In the recent years, say the last 100 or so, it seems that the vast majority of the productivity in the world has come from the northernmost countries, and even in many instances the northernmost reaches within countries, with a distinct flip in the southern hemisphere, where the southernmost peoples seem to be most productive.
Of course it could be argued, even successfully, that they are also the most damaging to the environment, and exploitive in many ways. Maybe it goes hand in hand, but that is not really my dilemma, my concern. Rather, I am upset that I think those people living nearer the equator are less hardworking, somehow, in some sense.
I’ve seen this concept of ‘southern sloth’ (‘deep north’ in Australia) discussed before, and the explanation given is usually that people in more central climes never had to work as hard to get sustenance, with food ripe for the picking on trees and bushes, and fish to be scooped up out of the waters, and very little need for even finding clothing and shelter. Northerners, and southerners, living in harsh cold climates which would kill you during the winter if you weren’t prepared, simply had to become more productive in order to survive past one season. Well, that reasoning has to be false.
It’s pretty obvious to anyone doing even minor checking into it, that extreme climates also exists closer to the equator, and that there are plenty of cold areas at higher elevations. Planning, producing and storing was as essential there as anywhere else.
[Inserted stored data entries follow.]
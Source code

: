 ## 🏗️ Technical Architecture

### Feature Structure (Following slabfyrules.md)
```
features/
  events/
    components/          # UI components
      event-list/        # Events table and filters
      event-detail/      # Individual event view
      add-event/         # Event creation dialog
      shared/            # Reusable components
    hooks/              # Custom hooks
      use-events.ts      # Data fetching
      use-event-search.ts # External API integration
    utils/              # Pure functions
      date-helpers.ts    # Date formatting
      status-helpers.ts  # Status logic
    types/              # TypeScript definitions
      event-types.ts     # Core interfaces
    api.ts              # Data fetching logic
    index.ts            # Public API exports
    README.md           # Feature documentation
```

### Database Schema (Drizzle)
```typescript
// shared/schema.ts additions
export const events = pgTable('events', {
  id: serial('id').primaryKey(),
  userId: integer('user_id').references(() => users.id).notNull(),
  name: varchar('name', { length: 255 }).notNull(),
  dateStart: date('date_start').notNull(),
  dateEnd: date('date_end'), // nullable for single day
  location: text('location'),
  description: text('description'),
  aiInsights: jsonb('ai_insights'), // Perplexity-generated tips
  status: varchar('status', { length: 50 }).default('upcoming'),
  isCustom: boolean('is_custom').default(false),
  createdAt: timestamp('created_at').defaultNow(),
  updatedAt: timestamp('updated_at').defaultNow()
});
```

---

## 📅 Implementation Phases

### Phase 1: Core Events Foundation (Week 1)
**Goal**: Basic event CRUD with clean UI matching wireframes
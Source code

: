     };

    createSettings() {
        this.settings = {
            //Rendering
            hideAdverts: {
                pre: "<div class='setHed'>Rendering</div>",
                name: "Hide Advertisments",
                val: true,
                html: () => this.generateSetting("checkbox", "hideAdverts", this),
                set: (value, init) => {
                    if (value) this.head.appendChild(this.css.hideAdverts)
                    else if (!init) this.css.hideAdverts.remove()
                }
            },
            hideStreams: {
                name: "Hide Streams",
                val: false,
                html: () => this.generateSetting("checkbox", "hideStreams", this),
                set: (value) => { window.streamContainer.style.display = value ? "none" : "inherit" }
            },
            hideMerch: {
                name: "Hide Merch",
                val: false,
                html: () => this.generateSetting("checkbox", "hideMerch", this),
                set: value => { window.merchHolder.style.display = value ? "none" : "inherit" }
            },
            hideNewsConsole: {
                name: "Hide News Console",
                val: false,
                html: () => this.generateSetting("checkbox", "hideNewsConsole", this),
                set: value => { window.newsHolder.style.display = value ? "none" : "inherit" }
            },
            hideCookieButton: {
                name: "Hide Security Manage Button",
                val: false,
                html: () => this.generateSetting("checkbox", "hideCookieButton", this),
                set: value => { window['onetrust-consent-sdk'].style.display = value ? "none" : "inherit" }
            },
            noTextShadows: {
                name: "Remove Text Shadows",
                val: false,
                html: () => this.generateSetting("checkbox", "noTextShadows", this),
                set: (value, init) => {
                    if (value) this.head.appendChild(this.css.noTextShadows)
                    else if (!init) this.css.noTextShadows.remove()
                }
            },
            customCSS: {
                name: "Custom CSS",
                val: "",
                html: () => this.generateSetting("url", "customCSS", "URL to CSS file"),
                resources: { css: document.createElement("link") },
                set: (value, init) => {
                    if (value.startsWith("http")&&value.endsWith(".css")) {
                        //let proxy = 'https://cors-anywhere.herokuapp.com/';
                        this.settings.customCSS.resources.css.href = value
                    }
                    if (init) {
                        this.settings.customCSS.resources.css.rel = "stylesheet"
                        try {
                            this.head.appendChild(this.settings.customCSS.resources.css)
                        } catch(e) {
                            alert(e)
So what is really the reason for the seeming difference?
Maybe there isn’t a difference, but when you look at Europe, the northern reaches almost always outperform the southern ones; same in America. Australia, being in the southern hemisphere finds their southern areas doing more than the north. South Africa consistently outperforms the rest of Africa, and in Asia we continually see Korea, Japan, and northern China producing more than southern areas. So what is the cause?
As unscientific as it is, based on nothing but personal conjecture, I maintain that warm-to-hot environments are detrimental to initiative, create emotion-laden inconsistencies and frustrations, and generally make people less cooperative and tolerant of each other. As ‘proof’, I submit that unified production is significantly reduced in summertime, to the point that management of human resource based businesses have scheduled the vast majority of their employee vacation times during the hot weather. Many even shut down completely, until cooler weather returns and people get along with each other better, and more safely. I’m not saying that individuals are not productive, as you can easily see extremely hard working people in those ‘central’ zones, but with cooperation with each other being less the overall result seems to be less productivity.
Some years ago I read that statistically riots take place much more often in the summer than in winter, and much more often in warmer areas of the world than in colder ones. There has also been some indication that even prison riots can be reduced in number by simply holding the temperatures a few degrees less. It seems that some part of our brains are ‘stimulated’ by anger and the very same location is stimulated by heat; which leaves the brain essentially unable to differentiate being overheated from being angry. At some point some wise people must have understood this though, since we have the expression, “go cool down” that we utter to someone who is angry. Actually cooling down does reduce the anger, which probably means there is something to this.
The interesting thing is though, higher temperatures affect not everyone adversely, and those people actually need it to be warmer in order to thrive. They don’t go nuts from warmth, but become more productive and alive. If we could identify each type more accurately, then encourage each to move to the places best for them, maybe the whole world could be equally supportive and tolerant.